Weight bias is pervasive, even among professionals working in the obesity prevention sector (Bertakis & Azari, 2005; Washington, 2011) and may deter individuals and families from engaging in obesity prevention (Olson, Schumaker, & Yawn, 1994). Thus, providers must increase their awareness of their own biases regarding weight, which might include reflecting on whether they make assumptions about overweight individuals and those who have a history of unsuccessful health behavior change, and taking steps to challenge and change any such biases so they are not communicated to patients. Likewise, acknowledging societal weight bias increases empathy and facilitates discussion of how weight bias might influence youths and their families. With established obesity prevention programming, providers can minimize environmental weight bias by having furnishings and medical equipment that accommodate a range of body sizes and by using materials with images of youths of all sizes engaging in healthy behavior, among other strategies. Links to more information on these strategies are in the Recommended Resources section at the end of this chapter.
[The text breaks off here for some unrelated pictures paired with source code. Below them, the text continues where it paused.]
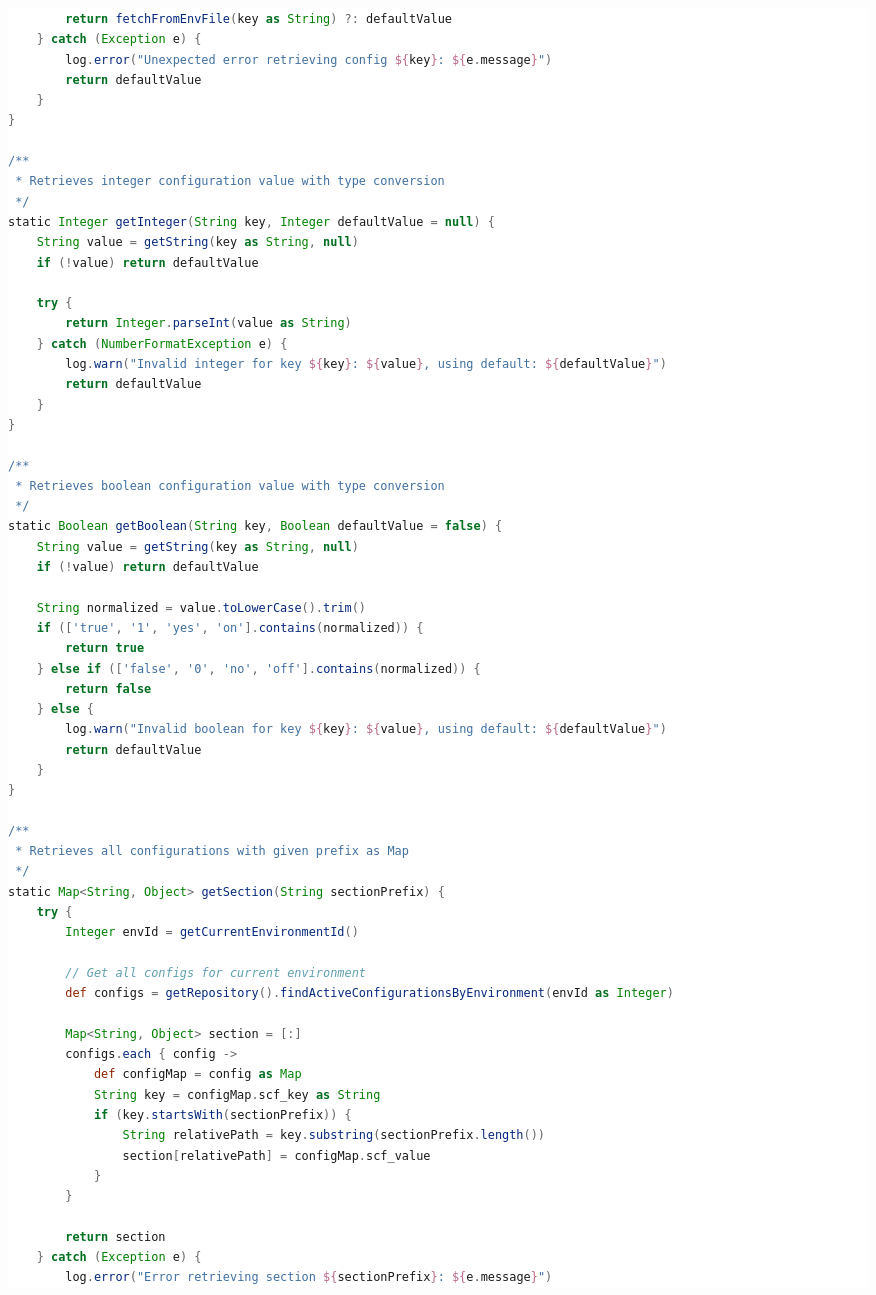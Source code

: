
 ```groovy
        return fetchFromEnvFile(key as String) ?: defaultValue
    } catch (Exception e) {
        log.error("Unexpected error retrieving config ${key}: ${e.message}")
        return defaultValue
    }
}

/**
 * Retrieves integer configuration value with type conversion
 */
static Integer getInteger(String key, Integer defaultValue = null) {
    String value = getString(key as String, null)
    if (!value) return defaultValue

    try {
        return Integer.parseInt(value as String)
    } catch (NumberFormatException e) {
        log.warn("Invalid integer for key ${key}: ${value}, using default: ${defaultValue}")
        return defaultValue
    }
}

/**
 * Retrieves boolean configuration value with type conversion
 */
static Boolean getBoolean(String key, Boolean defaultValue = false) {
    String value = getString(key as String, null)
    if (!value) return defaultValue

    String normalized = value.toLowerCase().trim()
    if (['true', '1', 'yes', 'on'].contains(normalized)) {
        return true
    } else if (['false', '0', 'no', 'off'].contains(normalized)) {
        return false
    } else {
        log.warn("Invalid boolean for key ${key}: ${value}, using default: ${defaultValue}")
        return defaultValue
    }
}

/**
 * Retrieves all configurations with given prefix as Map
 */
static Map<String, Object> getSection(String sectionPrefix) {
    try {
        Integer envId = getCurrentEnvironmentId()

        // Get all configs for current environment
        def configs = getRepository().findActiveConfigurationsByEnvironment(envId as Integer)

        Map<String, Object> section = [:]
        configs.each { config ->
            def configMap = config as Map
            String key = configMap.scf_key as String
            if (key.startsWith(sectionPrefix)) {
                String relativePath = key.substring(sectionPrefix.length())
                section[relativePath] = configMap.scf_value
            }
        }

        return section
    } catch (Exception e) {
        log.error("Error retrieving section ${sectionPrefix}: ${e.message}")
```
In addition to the counselor's efforts to decrease weight bias when interacting with youths and families, direct interventions related to media literacy can reduce perceived weight bias and increase youths' body image (Danielsdottir et al., 2009). Interventions with families or youths can focus on education about changes the media make to images (e.g., computerized editing), looking at advertisements to notice the discrepancy between the product being sold and the message being communicated, and talking about how the media do not show healthy people of all sizes.
Role of Technology
Researchers are beginning to investigate whether technology can assist with pediatric obesity prevention. Game-related technology has the potential to transform inactivity into education, motivation, and activity (Baranowski, Baranowski, Thompson, & Buday, 2011). For example, in one intervention, replacing sedentary video games with active games increased physical activity and reduced sedentary behavior and mindless snacking (Maddison et al., 2011). Internet-based prevention programming is another innovative format to investigate. The anonymity of the Internet may appeal to some youths, and accessibility could widen the dispersion of programming in rural settings. Text messaging and social networking sites may provide youth-friendly designs that facilitate self-monitoring and social support, which is particularly important among adolescents (Dowda, Dishman, Pfeiffer, & Pate, 2007; Salvy et al., 2009). Texting is teens' preferred means of communication, and nearly 73% of teens use social networking sites (Lenhart, Ling, Campbell, & Purcell, 2010; Lenhart, Purcell, Smith, & Zickuhr, 2010).
Working With Adolescents
Secondary obesity prevention may differ for adolescents compared with younger children. Developmental, adolescents' drive for independence is increasing. Counselors can foster confidence regarding health behavior engagement by recognizing and supporting adolescents' emerging autonomy and maturity (e.g., encourage self-monitoring) while continuing to set limits and define boundaries. Teens are particularly vulnerable to media and peer messages regarding an ideal appearance as they undergo significant physical and social changes, and they describe the media as a key source of body image and appearance pressure (Peterson, Paulson, & Williams, 2007). Thus, secondary prevention efforts with adolescents need to be proactive in fostering positive body image and discouraging unhealthy weight control behaviors. Prevention for adolescents can also, as with that for younger children, involve the family to avoid stigmatization and facilitate behavior change. However, unlike pediatric obesity prevention with young children, adolescents need to be involved as well as their parents because of adolescents' developing autonomy (Barlow, 2007).